SOLDIER #2: So what did they do then?
LEADER: They ripped it off everyone else – including us.
SOLDIER #1: The bastards. So how do they talk? Do we need to learn how to speak like them, too?
LEADER: I have taken the liberty of learning their, um, ‘dialect’. [Looks at sheet] Please listen to the following sample sentence and repeat. “Daryl went to a B&S in his lowered Torana. Met a sheila and got a root. Drank shitloads of tinnies and had a prang. Pigs went ballistic. It was a total balls-up.”
SOLDIER #2: And that refers to – ?
LEADER: Mating, gustatory and legal mores.
SOLDIER #1: Wow. I really don’t think I could learn that much in such a short –
SOLDIER #2 [looking at the sheet]: Belt up, mate. Cop it on the chin.
LEADER: That’s the spirit! Soldier #1, why can’t you be more like soldier #2?

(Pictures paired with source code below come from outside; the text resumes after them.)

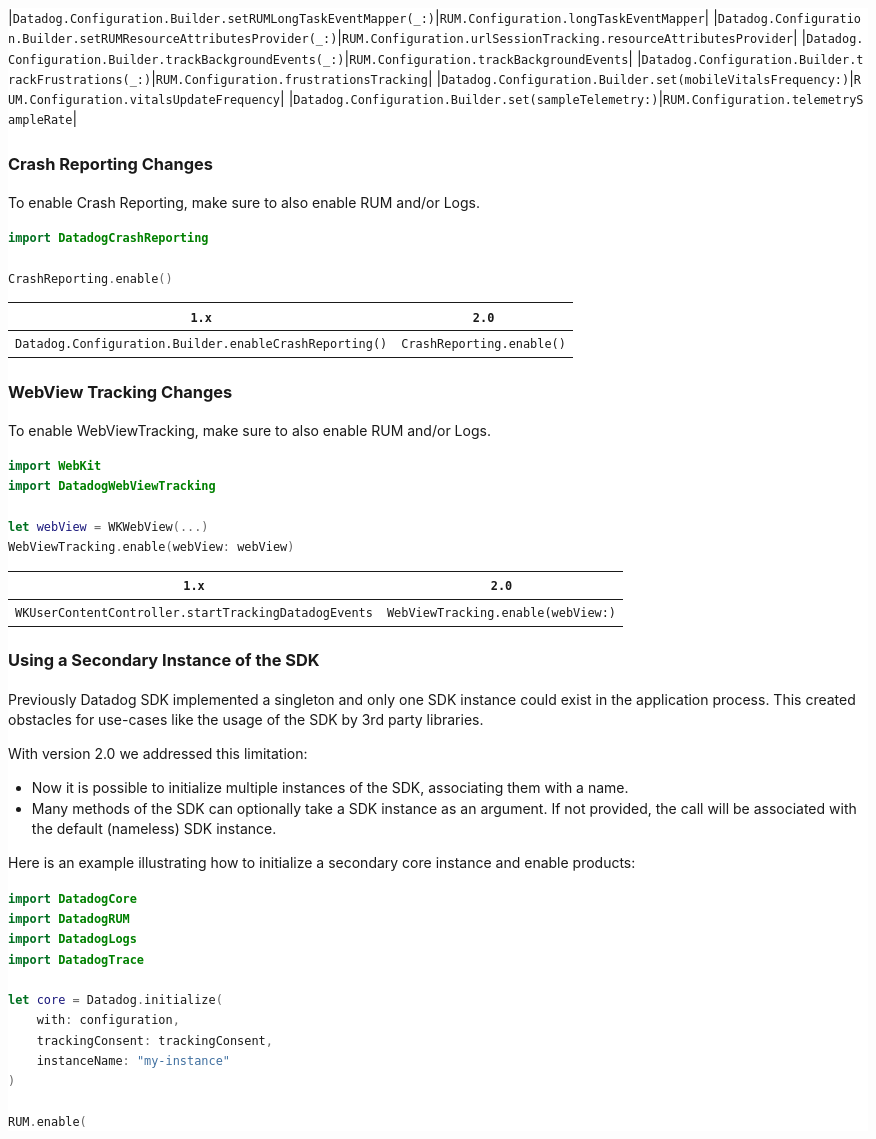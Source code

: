 |`Datadog.Configuration.Builder.setRUMLongTaskEventMapper(_:)`|`RUM.Configuration.longTaskEventMapper`|
|`Datadog.Configuration.Builder.setRUMResourceAttributesProvider(_:)`|`RUM.Configuration.urlSessionTracking.resourceAttributesProvider`|
|`Datadog.Configuration.Builder.trackBackgroundEvents(_:)`|`RUM.Configuration.trackBackgroundEvents`|
|`Datadog.Configuration.Builder.trackFrustrations(_:)`|`RUM.Configuration.frustrationsTracking`|
|`Datadog.Configuration.Builder.set(mobileVitalsFrequency:)`|`RUM.Configuration.vitalsUpdateFrequency`|
|`Datadog.Configuration.Builder.set(sampleTelemetry:)`|`RUM.Configuration.telemetrySampleRate`|

### Crash Reporting Changes

To enable Crash Reporting, make sure to also enable RUM and/or Logs.

```swift
import DatadogCrashReporting

CrashReporting.enable()
```

|`1.x`|`2.0`|
|---|---|
|`Datadog.Configuration.Builder.enableCrashReporting()`|`CrashReporting.enable()`|

### WebView Tracking Changes

To enable WebViewTracking, make sure to also enable RUM and/or Logs.

```swift
import WebKit
import DatadogWebViewTracking

let webView = WKWebView(...)
WebViewTracking.enable(webView: webView)
```

|`1.x`|`2.0`|
|---|---|
|`WKUserContentController.startTrackingDatadogEvents`|`WebViewTracking.enable(webView:)`|

### Using a Secondary Instance of the SDK

Previously Datadog SDK implemented a singleton and only one SDK instance could exist in the application process. This created obstacles for use-cases like the usage of the SDK by 3rd party libraries.

With version 2.0 we addressed this limitation:

* Now it is possible to initialize multiple instances of the SDK, associating them with a name.
* Many methods of the SDK can optionally take a SDK instance as an argument. If not provided, the call will be associated with the default (nameless) SDK instance.

Here is an example illustrating how to initialize a secondary core instance and enable products:

```swift
import DatadogCore
import DatadogRUM
import DatadogLogs
import DatadogTrace

let core = Datadog.initialize(
    with: configuration, 
    trackingConsent: trackingConsent, 
    instanceName: "my-instance"
)

RUM.enable(
```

SOLDIER #1: There’s something that bugs me about this.
LEADER: Yes?
SOLDIER #1: Aren’t they sort of our...allies? I mean, don’t they just say ‘go for it!’, whatever we do?
LEADER: Yeah, so?
SOLDIER #1: So, why are we stealing their passports and all? Isn’t that, well, mean?
LEADER: Don’t worry: their Government won’t do anything about it.
SOLDIER #1 Ok. [Looking at sheet, speaking hesitantly]: Blood-y...rip-per?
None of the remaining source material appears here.